The average depth of bacterial penetration into the marginal gap for the 15BAG samples was significantly smaller (∼61%) in comparison to 0BAG, where 100% penetration was observed for all samples with the biofilm penetrating underneath of the restoration in some cases.

Significance

BAG containing resin dental composites reduce biofilm penetration into marginal gaps of simulated tooth restorations. This suggests BAG containing composites may have the potential to slow the development and propagation of secondary tooth decay at restoration margins.

Introduction

The U.S. National Institutes of Health estimates that >122 million composite tooth restorations are placed in the United States annually; however, annual failure rates up to 15% have been reported and a review of the literature suggests the average lifetime of posterior dental composites is only six years . Furthermore, a majority of restorations are replacements of failed restorations . The most common reason for the replacements is secondary caries occurring at the margins . Secondary caries is caused by bacterial microflora and the formation of a biofilm (plaque) at and within the restoration-tooth margin most likely facilitated by a gap forming between the two that allows bacterial colonization . While cyclic loading is a known potential cause of failure for both tooth tissue and restorative materials , margin failure and gap propagation may also occur due to the cyclic loading experienced by restorations during mastication . While resin composites have relatively good adhesive/sealing properties, polymerization shrinkage of the resin during curing imposes stresses on the interface that increase the chance of interfacial failure when combined with cyclic occlusal loading .

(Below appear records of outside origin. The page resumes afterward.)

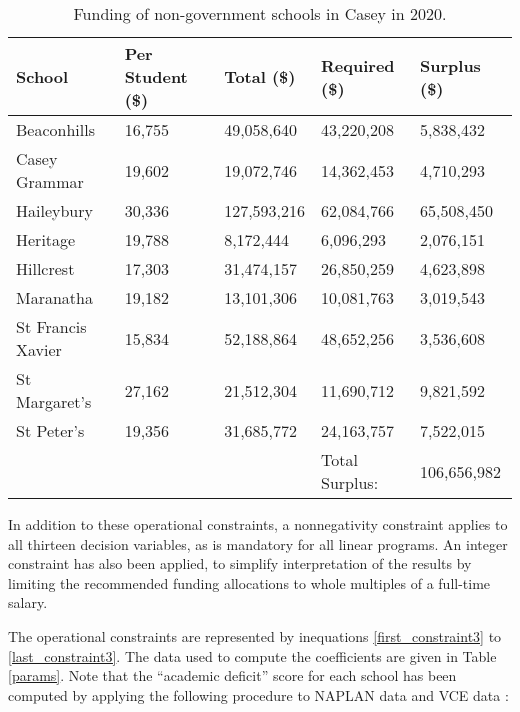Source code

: \documentclass[11pt, a4paper]{article}
\begin{document}
    \begin{table}[!ht]
        \centering
        \caption{Funding of non-government schools in Casey in 2020.}
        \begin{tabular}{|l|l|l|l|l|}
        \hline
            School & Per Student (\$) & Total (\$) & Required (\$)  & Surplus (\$)  \\ \hline
            Beaconhills & 16,755 & 49,058,640 & 43,220,208 & 5,838,432  \\ \hline
            Casey Grammar & 19,602 & 19,072,746 & 14,362,453 & 4,710,293  \\ \hline
            Haileybury & 30,336 & 127,593,216 & 62,084,766 & 65,508,450  \\ \hline
            Heritage & 19,788 & 8,172,444 & 6,096,293 & 2,076,151  \\ \hline
            Hillcrest & 17,303 & 31,474,157 & 26,850,259 & 4,623,898  \\ \hline
            Maranatha & 19,182 & 13,101,306 & 10,081,763 & 3,019,543  \\ \hline
            St Francis Xavier & 15,834 & 52,188,864 & 48,652,256 & 3,536,608  \\ \hline
            St Margaret's & 27,162 & 21,512,304 & 11,690,712 & 9,821,592  \\ \hline
            St Peter's & 19,356 & 31,685,772 & 24,163,757 & 7,522,015  \\ \hline
            ~ & ~ & ~ & Total Surplus: & 106,656,982  \\ \hline
        \end{tabular}
        \label{private_funding}
    \end{table}

    In addition to these operational constraints, a nonnegativity constraint applies to all thirteen decision variables, as is mandatory for all linear programs. An integer constraint has also been applied, to simplify interpretation of the results by limiting the recommended funding allocations to whole multiples of a full-time salary. 

    The operational constraints are represented by inequations \ref{first_constraint3} to \ref{last_constraint3}. The data used to compute the coefficients are given in Table \ref{params}. Note that the ``academic deficit'' score for each school has been computed by applying the following procedure to NAPLAN data \parencite{naplan} and VCE data \parencite{vce_scores}:
\end{document}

While it is known that after successful gap colonization, bacteria consume saccharides and produce lactic acid as the byproduct that demineralizes tooth structure, there is currently a poor understanding of the factors influencing biofilm development and propagation into interfacial gaps. While bacterial biofilm formation is considered a necessary ingredient, a biofilm alone does not guarantee tooth decay . Furthermore, a recent study suggests that cyclic loading plays an important role in aiding biofilm penetration deep into marginal gaps . The decreased pH due to acid production then shifts the equilibrium dissolution reaction of hydroxylapatite toward demineralization with calcium and phosphate ions leaching out of the tissue, causing caries propagation . Streptococcus mutans strains have been identified as the most abundant bacterial species under the restoration in cases of secondary caries . Such findings suggest a strong need for restorative composites with antimicrobial and/or remineralization properties to slow secondary caries formation and extend the life of composite restorations.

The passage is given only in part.